Channel 4 and Sri Lanka
I was quite pleased when my recent piece about Sri Lanka's chairmanship of the Commonwealth earned me a present. The pleasure evaporated quickly enough, however. My benefactor was a lobbying outfit called Engage Sri Lanka; the gift a 222-page polemic, Corrupted Journalism: Channel 4 and Sri Lanka. There is much about the book that is opaque, including the identity of its authors, but the purpose underlying its publication is transparent enough: to rubbish Channel 4 News for its coverage of Sri Lanka, in particular for two documentaries it has made about the final months of the long war against the Tamil Tigers.
President Mahinda Rajapaksa’s government has always insisted that the national army harmed no civilians at all during its final onslaught in spring 2009 – because any casualties were the sole responsibility of the Tigers – but Channel 4 has been gathering interviews and video footage that tell a different story.
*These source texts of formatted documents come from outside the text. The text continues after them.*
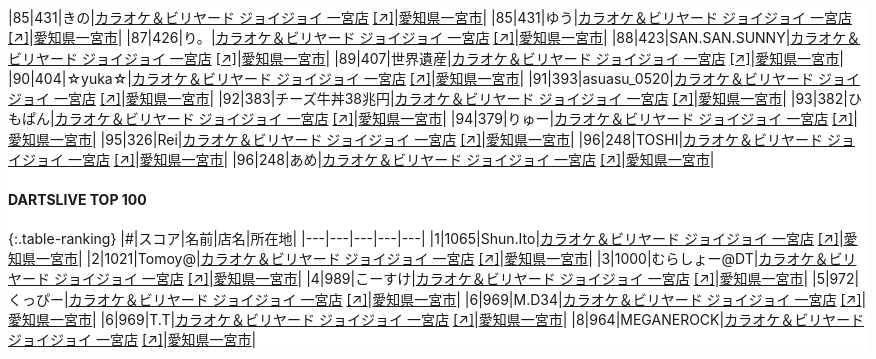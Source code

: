 |85|431|<span class="rank-name-dl">きの</span>|<a href="/darts/rank/shops/6c88dbdac200bec828032249b44395af.html">カラオケ＆ビリヤード ジョイジョイ 一宮店</a> <a href="https://search.dartslive.com/jp/shop/6c88dbdac200bec828032249b44395af">[↗]</a>|<a href="/darts/rank/愛知県/一宮市">愛知県一宮市</a>|
|85|431|<span class="rank-name-dl">ゆう</span>|<a href="/darts/rank/shops/6c88dbdac200bec828032249b44395af.html">カラオケ＆ビリヤード ジョイジョイ 一宮店</a> <a href="https://search.dartslive.com/jp/shop/6c88dbdac200bec828032249b44395af">[↗]</a>|<a href="/darts/rank/愛知県/一宮市">愛知県一宮市</a>|
|87|426|<span class="rank-name-dl">り。</span>|<a href="/darts/rank/shops/6c88dbdac200bec828032249b44395af.html">カラオケ＆ビリヤード ジョイジョイ 一宮店</a> <a href="https://search.dartslive.com/jp/shop/6c88dbdac200bec828032249b44395af">[↗]</a>|<a href="/darts/rank/愛知県/一宮市">愛知県一宮市</a>|
|88|423|<span class="rank-name-dl">SAN.SAN.SUNNY</span>|<a href="/darts/rank/shops/6c88dbdac200bec828032249b44395af.html">カラオケ＆ビリヤード ジョイジョイ 一宮店</a> <a href="https://search.dartslive.com/jp/shop/6c88dbdac200bec828032249b44395af">[↗]</a>|<a href="/darts/rank/愛知県/一宮市">愛知県一宮市</a>|
|89|407|<span class="rank-name-dl">世界遺産</span>|<a href="/darts/rank/shops/6c88dbdac200bec828032249b44395af.html">カラオケ＆ビリヤード ジョイジョイ 一宮店</a> <a href="https://search.dartslive.com/jp/shop/6c88dbdac200bec828032249b44395af">[↗]</a>|<a href="/darts/rank/愛知県/一宮市">愛知県一宮市</a>|
|90|404|<span class="rank-name-dl">☆yuka☆</span>|<a href="/darts/rank/shops/6c88dbdac200bec828032249b44395af.html">カラオケ＆ビリヤード ジョイジョイ 一宮店</a> <a href="https://search.dartslive.com/jp/shop/6c88dbdac200bec828032249b44395af">[↗]</a>|<a href="/darts/rank/愛知県/一宮市">愛知県一宮市</a>|
|91|393|<span class="rank-name-dl">asuasu_0520</span>|<a href="/darts/rank/shops/6c88dbdac200bec828032249b44395af.html">カラオケ＆ビリヤード ジョイジョイ 一宮店</a> <a href="https://search.dartslive.com/jp/shop/6c88dbdac200bec828032249b44395af">[↗]</a>|<a href="/darts/rank/愛知県/一宮市">愛知県一宮市</a>|
|92|383|<span class="rank-name-dl">チーズ牛丼38兆円</span>|<a href="/darts/rank/shops/6c88dbdac200bec828032249b44395af.html">カラオケ＆ビリヤード ジョイジョイ 一宮店</a> <a href="https://search.dartslive.com/jp/shop/6c88dbdac200bec828032249b44395af">[↗]</a>|<a href="/darts/rank/愛知県/一宮市">愛知県一宮市</a>|
|93|382|<span class="rank-name-dl">ひもぱん</span>|<a href="/darts/rank/shops/6c88dbdac200bec828032249b44395af.html">カラオケ＆ビリヤード ジョイジョイ 一宮店</a> <a href="https://search.dartslive.com/jp/shop/6c88dbdac200bec828032249b44395af">[↗]</a>|<a href="/darts/rank/愛知県/一宮市">愛知県一宮市</a>|
|94|379|<span class="rank-name-dl">りゅー</span>|<a href="/darts/rank/shops/6c88dbdac200bec828032249b44395af.html">カラオケ＆ビリヤード ジョイジョイ 一宮店</a> <a href="https://search.dartslive.com/jp/shop/6c88dbdac200bec828032249b44395af">[↗]</a>|<a href="/darts/rank/愛知県/一宮市">愛知県一宮市</a>|
|95|326|<span class="rank-name-dl">Rei</span>|<a href="/darts/rank/shops/6c88dbdac200bec828032249b44395af.html">カラオケ＆ビリヤード ジョイジョイ 一宮店</a> <a href="https://search.dartslive.com/jp/shop/6c88dbdac200bec828032249b44395af">[↗]</a>|<a href="/darts/rank/愛知県/一宮市">愛知県一宮市</a>|
|96|248|<span class="rank-name-dl">TOSHI</span>|<a href="/darts/rank/shops/6c88dbdac200bec828032249b44395af.html">カラオケ＆ビリヤード ジョイジョイ 一宮店</a> <a href="https://search.dartslive.com/jp/shop/6c88dbdac200bec828032249b44395af">[↗]</a>|<a href="/darts/rank/愛知県/一宮市">愛知県一宮市</a>|
|96|248|<span class="rank-name-dl">あめ</span>|<a href="/darts/rank/shops/6c88dbdac200bec828032249b44395af.html">カラオケ＆ビリヤード ジョイジョイ 一宮店</a> <a href="https://search.dartslive.com/jp/shop/6c88dbdac200bec828032249b44395af">[↗]</a>|<a href="/darts/rank/愛知県/一宮市">愛知県一宮市</a>|


#### DARTSLIVE TOP 100



{:.table-ranking}
|#|スコア|名前|店名|所在地|
|---|---|---|---|---|
|1|1065|<span class="rank-name-dl">Shun.Ito</span>|<a href="/darts/rank/shops/6c88dbdac200bec828032249b44395af.html">カラオケ＆ビリヤード ジョイジョイ 一宮店</a> <a href="https://search.dartslive.com/jp/shop/6c88dbdac200bec828032249b44395af">[↗]</a>|<a href="/darts/rank/愛知県/一宮市">愛知県一宮市</a>|
|2|1021|<span class="rank-name-dl">Tomoy@</span>|<a href="/darts/rank/shops/6c88dbdac200bec828032249b44395af.html">カラオケ＆ビリヤード ジョイジョイ 一宮店</a> <a href="https://search.dartslive.com/jp/shop/6c88dbdac200bec828032249b44395af">[↗]</a>|<a href="/darts/rank/愛知県/一宮市">愛知県一宮市</a>|
|3|1000|<span class="rank-name-dl">むらしょー@DT</span>|<a href="/darts/rank/shops/6c88dbdac200bec828032249b44395af.html">カラオケ＆ビリヤード ジョイジョイ 一宮店</a> <a href="https://search.dartslive.com/jp/shop/6c88dbdac200bec828032249b44395af">[↗]</a>|<a href="/darts/rank/愛知県/一宮市">愛知県一宮市</a>|
|4|989|<span class="rank-name-dl">こーすけ</span>|<a href="/darts/rank/shops/6c88dbdac200bec828032249b44395af.html">カラオケ＆ビリヤード ジョイジョイ 一宮店</a> <a href="https://search.dartslive.com/jp/shop/6c88dbdac200bec828032249b44395af">[↗]</a>|<a href="/darts/rank/愛知県/一宮市">愛知県一宮市</a>|
|5|972|<span class="rank-name-dl">くっぴー</span>|<a href="/darts/rank/shops/6c88dbdac200bec828032249b44395af.html">カラオケ＆ビリヤード ジョイジョイ 一宮店</a> <a href="https://search.dartslive.com/jp/shop/6c88dbdac200bec828032249b44395af">[↗]</a>|<a href="/darts/rank/愛知県/一宮市">愛知県一宮市</a>|
|6|969|<span class="rank-name-dl">M.D34</span>|<a href="/darts/rank/shops/6c88dbdac200bec828032249b44395af.html">カラオケ＆ビリヤード ジョイジョイ 一宮店</a> <a href="https://search.dartslive.com/jp/shop/6c88dbdac200bec828032249b44395af">[↗]</a>|<a href="/darts/rank/愛知県/一宮市">愛知県一宮市</a>|
|6|969|<span class="rank-name-dl">T.T</span>|<a href="/darts/rank/shops/6c88dbdac200bec828032249b44395af.html">カラオケ＆ビリヤード ジョイジョイ 一宮店</a> <a href="https://search.dartslive.com/jp/shop/6c88dbdac200bec828032249b44395af">[↗]</a>|<a href="/darts/rank/愛知県/一宮市">愛知県一宮市</a>|
|8|964|<span class="rank-name-dl">MEGANEROCK</span>|<a href="/darts/rank/shops/6c88dbdac200bec828032249b44395af.html">カラオケ＆ビリヤード ジョイジョイ 一宮店</a> <a href="https://search.dartslive.com/jp/shop/6c88dbdac200bec828032249b44395af">[↗]</a>|<a href="/darts/rank/愛知県/一宮市">愛知県一宮市</a>|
The documentaries suggest that high-ranking officers, under the command of senior politicians, chose systematically to shell areas that had previously been designated 'no fire zones', while ordinary Sri Lankan soldiers committed numerous acts of rape, torture and execution.
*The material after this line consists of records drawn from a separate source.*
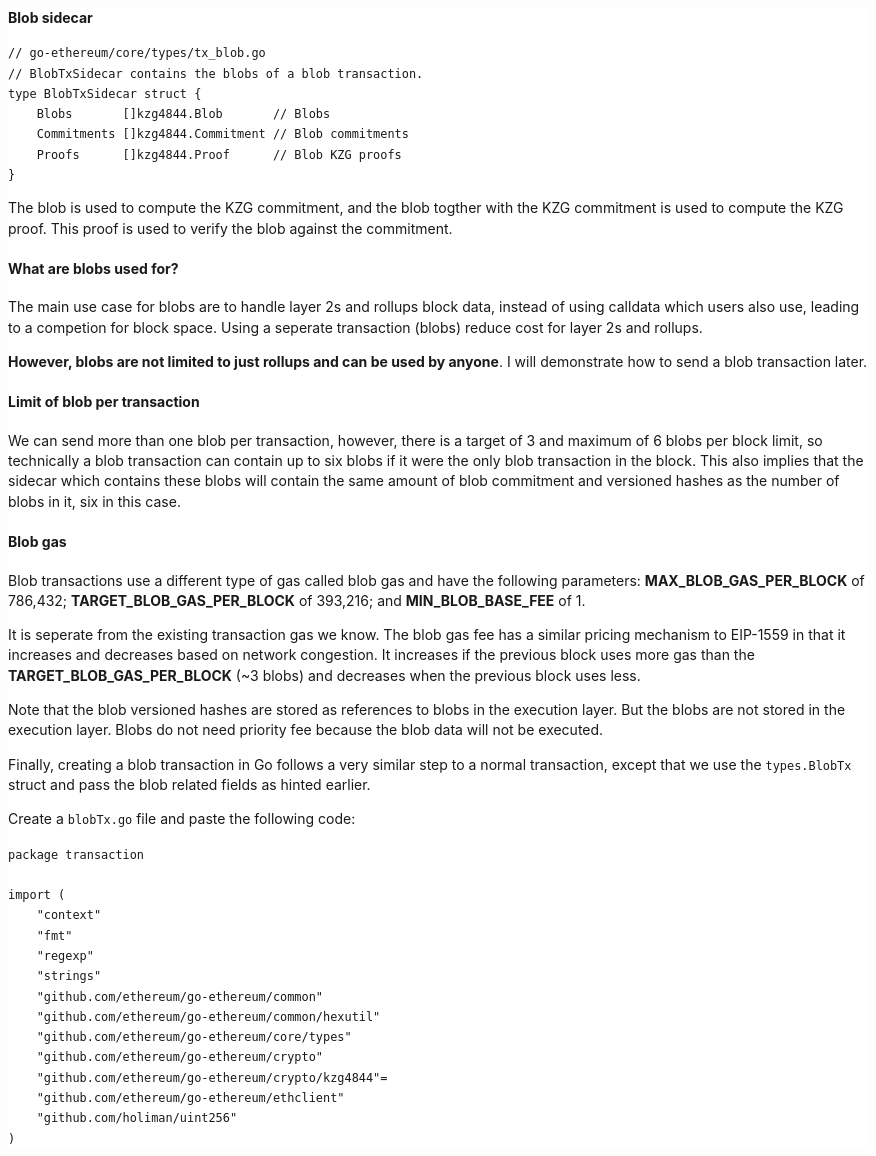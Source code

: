 **Blob sidecar**

```go!
// go-ethereum/core/types/tx_blob.go
// BlobTxSidecar contains the blobs of a blob transaction.
type BlobTxSidecar struct {
    Blobs       []kzg4844.Blob       // Blobs
    Commitments []kzg4844.Commitment // Blob commitments
    Proofs      []kzg4844.Proof      // Blob KZG proofs
}
```

The blob is used to compute the KZG commitment, and the blob togther with the KZG commitment is used to compute the KZG proof. This proof is used to verify the blob against the commitment.

#### **What are blobs used for?**

The main use case for blobs are to handle layer 2s and rollups block data, instead of using calldata which users also use, leading to a competion for block space. Using a seperate transaction (blobs) reduce cost for layer 2s and rollups.

**However, blobs are not limited to just rollups and can be used by anyone**. I will demonstrate how to send a blob transaction later.

#### **Limit of blob per transaction**

We can send more than one blob per transaction, however, there is a target of 3 and maximum of 6 blobs per block limit, so technically a blob transaction can contain up to six blobs if it were the only blob transaction in the block. This also implies that the sidecar which contains these blobs will contain the same amount of blob commitment and versioned hashes as the number of blobs in it, six in this case.

#### **Blob gas**

Blob transactions use a different type of gas called blob gas and have the following parameters: **MAX_BLOB_GAS_PER_BLOCK** of 786,432; **TARGET_BLOB_GAS_PER_BLOCK** of 393,216; and **MIN_BLOB_BASE_FEE** of 1.

It is seperate from the existing transaction gas we know. The blob gas fee has a similar pricing mechanism to EIP-1559 in that it increases and decreases based on network congestion. It increases if the previous block uses more gas than the **TARGET_BLOB_GAS_PER_BLOCK** (~3 blobs) and decreases when the previous block uses less.

Note that the blob versioned hashes are stored as references to blobs in the execution layer. But the blobs are not stored in the execution layer. Blobs do not need priority fee because the blob data will not be executed.

Finally, creating a blob transaction in Go follows a very similar step to a normal transaction, except that we use the `types.BlobTx` struct and pass the blob related fields as hinted earlier.

  

Create a `blobTx.go` file and paste the following code:

```go!
package transaction

import (
    "context"
    "fmt"
    "regexp"
    "strings"
    "github.com/ethereum/go-ethereum/common"
    "github.com/ethereum/go-ethereum/common/hexutil"
    "github.com/ethereum/go-ethereum/core/types"
    "github.com/ethereum/go-ethereum/crypto"    
    "github.com/ethereum/go-ethereum/crypto/kzg4844"=
    "github.com/ethereum/go-ethereum/ethclient"    
    "github.com/holiman/uint256"
)
```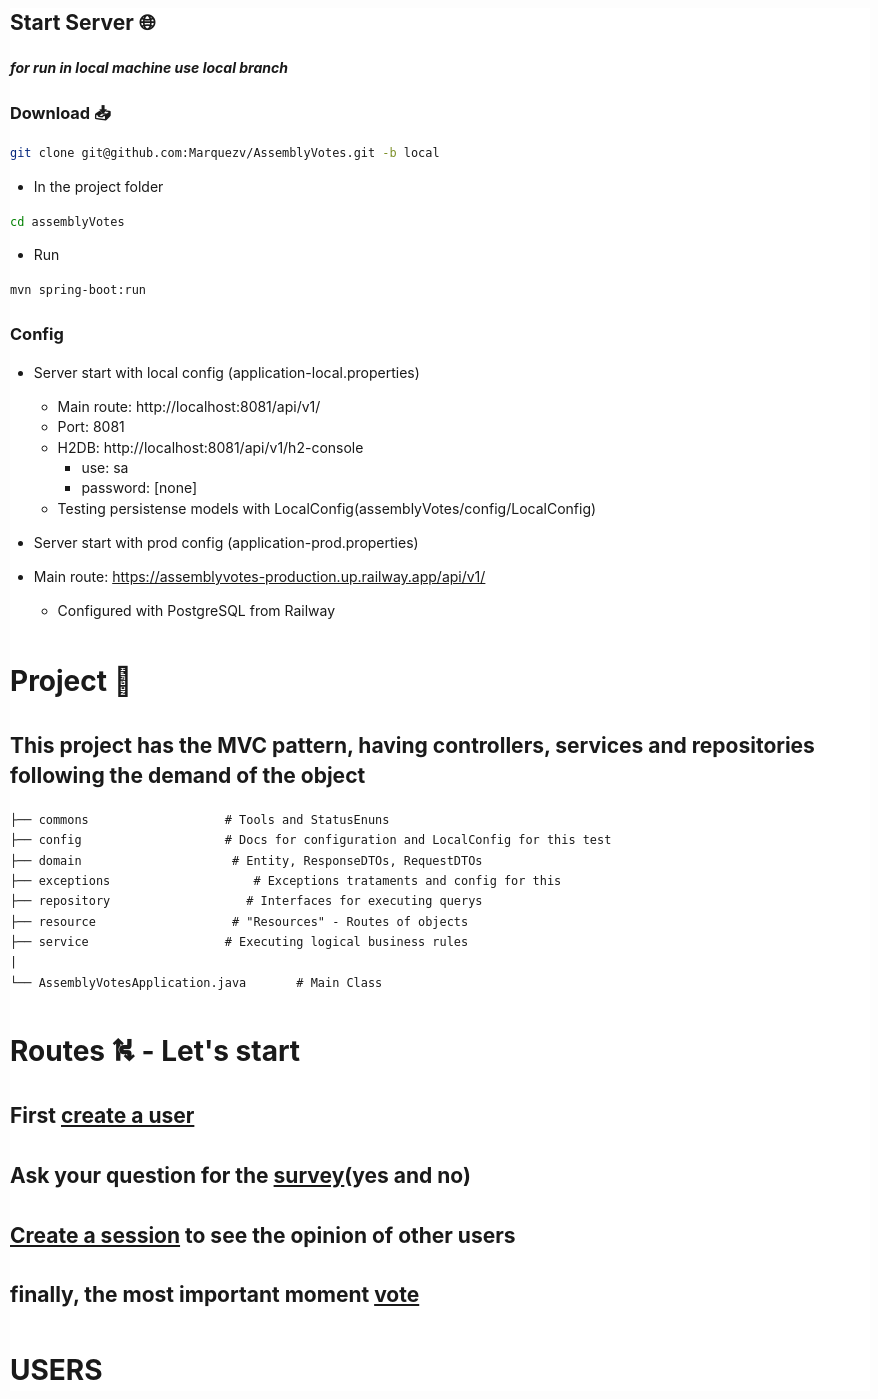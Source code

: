 ## Start Server 🌐
##### for run in local machine use local branch
### Download 📥

```sh
git clone git@github.com:Marquezv/AssemblyVotes.git -b local
```


 - In the project folder
```sh
cd assemblyVotes
```
 - Run
```sh
mvn spring-boot:run
```
### Config
 - Server start with local config (application-local.properties)
    - Main route: http://localhost:8081/api/v1/
    - Port: 8081
    - H2DB: http://localhost:8081/api/v1/h2-console
        - use: sa
        - password: [none]
    - Testing persistense models with LocalConfig(assemblyVotes/config/LocalConfig)

- Server start with prod config (application-prod.properties)
 - Main route: https://assemblyvotes-production.up.railway.app/api/v1/
    - Configured with PostgreSQL from Railway

# Project 🚧
## This project has the MVC pattern, having controllers, services and repositories following the demand of the object

 
    ├── commons                   # Tools and StatusEnuns
    ├── config                    # Docs for configuration and LocalConfig for this test
    ├── domain                     # Entity, ResponseDTOs, RequestDTOs
    ├── exceptions                    # Exceptions trataments and config for this
    ├── repository                   # Interfaces for executing querys
    ├── resource                   # "Resources" - Routes of objects
    ├── service                   # Executing logical business rules
    |
    └── AssemblyVotesApplication.java       # Main Class

# Routes ⛕ - Let's start

## First [create a user](#Create-User)
## Ask your  question for the [survey](#Create-Survey)(yes and no)
## [Create a session](#Create-Session) to see the opinion of other users
## finally, the most important moment [vote](#VOTE)
# USERS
Corrupted Journalism presents Channel 4's case as shoddy propaganda, and itself as a painstaking refutation. Cross-referring the compounded uncertainties of multiple sources, it purports to establish that mobile phone footage depicting war crimes was faked; that supposed eye-witnesses lied; that missile strikes blamed on the government were actually fired from Tamil Tiger positions; and that Channel 4 has been slow to recognise Tiger atrocities but quick to assume governmental guilt. The book is especially anxious to rebut Channel 4's claim that 40,000 people may have died in the final few weeks of the war – a figure which, the invisible authors say, was 'plucked out of the air'.
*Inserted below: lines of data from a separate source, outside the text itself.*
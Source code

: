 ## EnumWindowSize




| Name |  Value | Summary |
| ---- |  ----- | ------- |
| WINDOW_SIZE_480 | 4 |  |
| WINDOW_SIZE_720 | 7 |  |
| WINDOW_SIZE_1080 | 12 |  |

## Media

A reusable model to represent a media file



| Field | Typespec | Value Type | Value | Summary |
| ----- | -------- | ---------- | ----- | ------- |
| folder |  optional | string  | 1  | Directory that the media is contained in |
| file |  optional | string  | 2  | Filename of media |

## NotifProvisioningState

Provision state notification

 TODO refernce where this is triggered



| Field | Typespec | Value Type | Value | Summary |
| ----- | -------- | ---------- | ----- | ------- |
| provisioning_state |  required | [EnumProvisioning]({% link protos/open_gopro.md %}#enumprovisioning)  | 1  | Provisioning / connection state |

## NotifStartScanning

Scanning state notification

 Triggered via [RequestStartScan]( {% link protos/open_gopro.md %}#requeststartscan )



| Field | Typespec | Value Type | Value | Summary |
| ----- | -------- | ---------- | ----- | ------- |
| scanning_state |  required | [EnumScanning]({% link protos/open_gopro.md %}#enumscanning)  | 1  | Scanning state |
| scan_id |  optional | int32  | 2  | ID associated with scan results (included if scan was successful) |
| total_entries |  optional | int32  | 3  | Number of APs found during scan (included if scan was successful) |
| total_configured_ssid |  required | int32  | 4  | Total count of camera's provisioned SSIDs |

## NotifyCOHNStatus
Such arguments would be important, if they were being honestly advanced. But Corrupted Journalism isn't a genuine attempt to unravel complexities; it is a tedious exercise in the sowing of confusion. If the book's objections to Channel 4's case were made in good faith, there would be at least some recognition that Sri Lankan soldiers might occasionally have used excessive force, but there is none. It is legitimate to question whether 40,000 people died in 2009, but a casualty figure of zero makes for an implausible alternative. And the claim that Channel 4 plucked its number 'out of the air' is downright dishonest. The estimate is drawn from a 2011 UN report, the most thorough investigation into the war's end that has yet taken place, which concluded that 'a range of up to 40,000 civilian deaths cannot be ruled out at this stage.'
As that careful phrasing acknowledges, a precise toll is unattainable, and Channel 4’s documentaries similarly suggest questions as well as answers. But there is a simple way of addressing these uncertainties. In the words of the UN panel of experts: 'Only a proper investigation can lead to the identification of all the victims and to the formulation of an accurate figure for the total number of civilian deaths.' Rajapaksa’s government rejected the proposal at the time, and still refuses to convene an inquiry that would meet internationally recognised standards of independence and impartiality. If it were interested in exploring whether civilians and unarmed prisoners suffered in 2009 as a result of negligence or unlawful orders, that stance would be hard to understand. As it is, the president's attitude suggests evasiveness. And that gives rise to a question that any decent journalist would ask: what does Rajapaksa's government have to hide?